One of my favorite workouts to get some cardio is to change the speed a pre-determined amount (0.1, 0.2, 0.3 mph or even more!) every minute for five consecutive minutes before returning to your initial speed. For example, a beginner may start at 5.5 mph for one minute, then increase to 5.7 mph for the next minute, then 5.9 mph for the next minute, 6.1 mph and then 6.3 mph. After the fifth interval, go back to your starting point (5.5 mph) and repeat. Of course if you are more fit and want to start at a higher speed, feel free. Also, you can increase the interval amount to 0.5 mph (or any amount you wish) so this workout would then consist of the following speeds (5.5, 6.0, 6.5, 7.0 and 7.5 mph, respectively). Literally hundreds of examples can be developed and all of them will work just fine.

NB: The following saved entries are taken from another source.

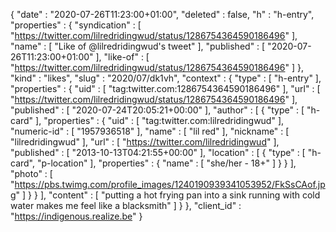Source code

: {
  "date" : "2020-07-26T11:23:00+01:00",
  "deleted" : false,
  "h" : "h-entry",
  "properties" : {
    "syndication" : [ "https://twitter.com/lilredridingwud/status/1286754364590186496" ],
    "name" : [ "Like of @lilredridingwud's tweet" ],
    "published" : [ "2020-07-26T11:23:00+01:00" ],
    "like-of" : [ "https://twitter.com/lilredridingwud/status/1286754364590186496" ]
  },
  "kind" : "likes",
  "slug" : "2020/07/dk1vh",
  "context" : {
    "type" : [ "h-entry" ],
    "properties" : {
      "uid" : [ "tag:twitter.com:1286754364590186496" ],
      "url" : [ "https://twitter.com/lilredridingwud/status/1286754364590186496" ],
      "published" : [ "2020-07-24T20:05:21+00:00" ],
      "author" : [ {
        "type" : [ "h-card" ],
        "properties" : {
          "uid" : [ "tag:twitter.com:lilredridingwud" ],
          "numeric-id" : [ "1957936518" ],
          "name" : [ "lil red" ],
          "nickname" : [ "lilredridingwud" ],
          "url" : [ "https://twitter.com/lilredridingwud" ],
          "published" : [ "2013-10-13T04:21:55+00:00" ],
          "location" : [ {
            "type" : [ "h-card", "p-location" ],
            "properties" : {
              "name" : [ "she/her - 18+" ]
            }
          } ],
          "photo" : [ "https://pbs.twimg.com/profile_images/1240190939341053952/FkSsCAof.jpg" ]
        }
      } ],
      "content" : [ "putting a hot frying pan into a sink running with cold water makes me feel like a blacksmith" ]
    }
  },
  "client_id" : "https://indigenous.realize.be"
}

When I was first starting out, my calves and other muscles between my knee and my ankle would get really tight making it nearly impossible to run after a period of time. OR what if you’ve gained a little more weight than you realize and running/jogging makes your knees, hips, etc. hurt too much to enjoy it? OR your fitness is poor and jogging is too strenuous? In this instance get on the treadmill and walk, but you must aggressively change the incline. Most fitness treadmills will incline up to around 12 – 15% and I’d be willing to bet >80% of you don’t realize how high that is. Well it’s substantial. In fact, you can burn roughly the same amount of calories walking at around 3.3 mph and 11 – 12% incline as jogging at around 6 mph and 0% incline (3). In this instance, start slowly and build up. You may need to start at 3 mph with the incline at 4-5%, but you can do one of two things: 1) increase the speed (like running) and keep the incline the same or 2) keep the speed the same but increase and decrease the incline. Yes, you can change the incline on the treadmill while running too, but if you can hammer away on a treadmill and aggressively change the incline this article isn’t intended for you. ☺ Eventually you’ll get to a point where you can walk at a pretty good clip with an incline and you can then transition into slow jogging and walking or what we discussed at the beginning of the article.

Finally, a half marathon. I’ve run two and once you can get up to around 45 minutes, it’s just a matter of plotting out your workouts to progressively increase the distance of your runs. Once you can complete a 10 or 11 mile run, you can knock out the entire 13.1 mile distance. As I said earlier, this part is as much a mental struggle as physical. It’s time consuming, monotonous and during the summer times you have to run early because it’s so hot. But it’s a pretty cool feeling to finish and also to know you lugged around 50 lbs (or more) more than some of the skinny folks you’ll see out running all the time. This last point transitions me nicely into the next topic that must be addressed and that is what are the nutrition concerns as I’m training for a half-marathon or endurance type activity. Stay tuned for that article for sure! In summary, it’s small baby steps of mental and physical power. While you may indeed ‘suck’ at running, don’t give up on yourself, stay focused and keep putting one foot in front of the other. You may not be fast, but remember the hare didn’t beat the tortoise…


  1. Baechle TR and Earle RW. Essentials of strength training and conditioning. 2000, Champaign, IL: Human Kinetics.
  2. Laursen PB and Jenkins DG. The scientific basis for high-intensity interval training: Optimising training programmes and maximising performance in highly trained endurance athletes. Sports Med 32: 53-73, 2002.
  3. Thompson WR, Gordon NF, and Pescatello LS. Acsm’s guidelines for exercise testing and prescription. 2010, Philadelphia, PA: Lippincott Williams & Wilkins.